• [WHAT YOU ARE ASKED TO DO] A single number is the answer: the count of lines below that contain "deploy".

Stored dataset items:
☆ ☆ ☆ ☆ ☆
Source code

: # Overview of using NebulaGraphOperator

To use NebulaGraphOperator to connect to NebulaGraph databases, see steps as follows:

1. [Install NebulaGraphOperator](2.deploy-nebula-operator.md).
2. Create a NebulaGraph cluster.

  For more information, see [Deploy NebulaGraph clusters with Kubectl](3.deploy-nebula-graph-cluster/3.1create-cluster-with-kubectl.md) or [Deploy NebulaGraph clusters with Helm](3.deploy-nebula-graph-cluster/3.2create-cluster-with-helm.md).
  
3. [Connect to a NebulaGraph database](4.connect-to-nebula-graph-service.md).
☆ ☆ ☆ ☆ ☆
• [ANSWER SECTION] 2